I'm implementing a UNet for binary segmentation while using Sigmoid and BCELoss. The problem is that after several iterations the network tries to predict very small values per pixel while for some regions it should predict values close to one (for ground truth mask region). Does it give any intuition about the wrong behavior?
Besides, there exist NLLLoss2d which is used for pixel-wise loss. Currently, I'm simply ignoring this and I'm using MSELoss() directly. Should I use NLLLoss2d with Sigmoid activation layer?
Thanks
Seems to me like that your Sigmoids are saturating the activation maps. The images are not properly normalised or some batch normalisation layers are missing. If you have an implementation that is working with other images check the image loader and make sure it does not saturate the pixel values. This usually happens with 16-bits channels. Can you share some of the input images?
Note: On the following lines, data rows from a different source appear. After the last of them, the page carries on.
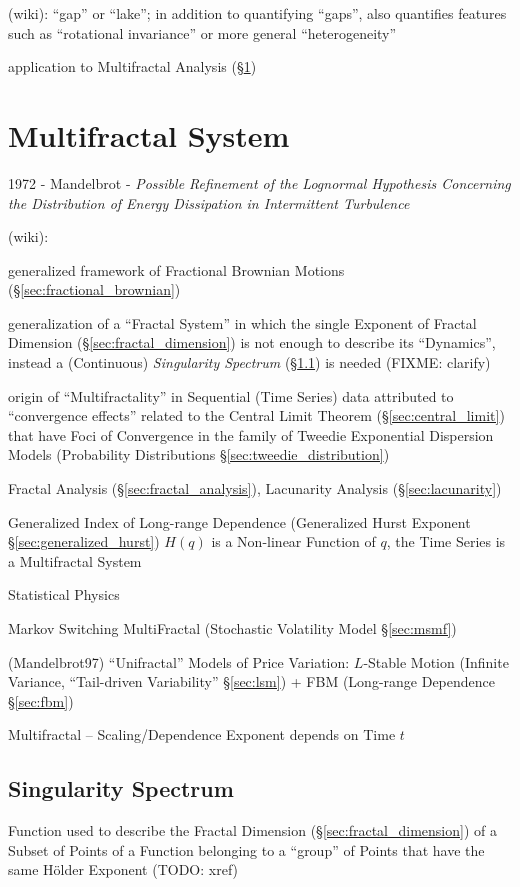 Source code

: (wiki): ``gap'' or ``lake''; in addition to quantifying ``gaps'', also
quantifies features such as ``rotational invariance'' or more general
``heterogeneity''

application to Multifractal Analysis (\S\ref{sec:multifractal_system})



\section{Multifractal System}\label{sec:multifractal_system}

1972 - Mandelbrot - \emph{Possible Refinement of the Lognormal Hypothesis
  Concerning the Distribution of Energy Dissipation in Intermittent Turbulence}

(wiki):

generalized framework of Fractional Brownian Motions
(\S\ref{sec:fractional_brownian})

generalization of a ``Fractal System'' in which the single Exponent of Fractal
Dimension (\S\ref{sec:fractal_dimension}) is not enough to describe its
``Dynamics'',  instead a (Continuous) \emph{Singularity Spectrum}
(\S\ref{sec:singularity_spectrum}) is needed (FIXME: clarify)

origin of ``Multifractality'' in Sequential (Time Series) data attributed to
``convergence effects'' related to the Central Limit Theorem
(\S\ref{sec:central_limit}) that have Foci of Convergence in the family of
Tweedie Exponential Dispersion Models (Probability Distributions
\S\ref{sec:tweedie_distribution})

Fractal Analysis (\S\ref{sec:fractal_analysis}), Lacunarity Analysis
(\S\ref{sec:lacunarity})

Generalized Index of Long-range Dependence (Generalized Hurst Exponent
\S\ref{sec:generalized_hurst}) $H(q)$ is a Non-linear Function of $q$, the Time
Series is a Multifractal System

Statistical Physics

\fist Markov Switching MultiFractal (Stochastic Volatility Model
\S\ref{sec:msmf})

(Mandelbrot97) ``Unifractal'' Models of Price Variation: $L$-Stable Motion
(Infinite Variance, ``Tail-driven Variability'' \S\ref{sec:lsm}) + FBM
(Long-range Dependence \S\ref{sec:fbm})

Multifractal -- Scaling/Dependence Exponent depends on Time $t$



\subsection{Singularity Spectrum}\label{sec:singularity_spectrum}

Function used to describe the Fractal Dimension (\S\ref{sec:fractal_dimension})
of a Subset of Points of a Function belonging to a ``group'' of Points that have
the same H\"older Exponent (TODO: xref)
PS Sorry for commenting in the answer. This is a new account and I am not allowed to comment yet.
You might want to use torch.nn.BCEWithLogitsLoss(), replacing the Sigmoid and the BCELoss function.
An excerpt from the docs tells you why its always better to use this loss function implementation.
This loss combines a Sigmoid layer and the BCELoss in one single class. This version is more numerically stable than using a plain Sigmoid followed by a BCELoss as, by combining the operations into one layer, we take advantage of the log-sum-exp trick for numerical stability.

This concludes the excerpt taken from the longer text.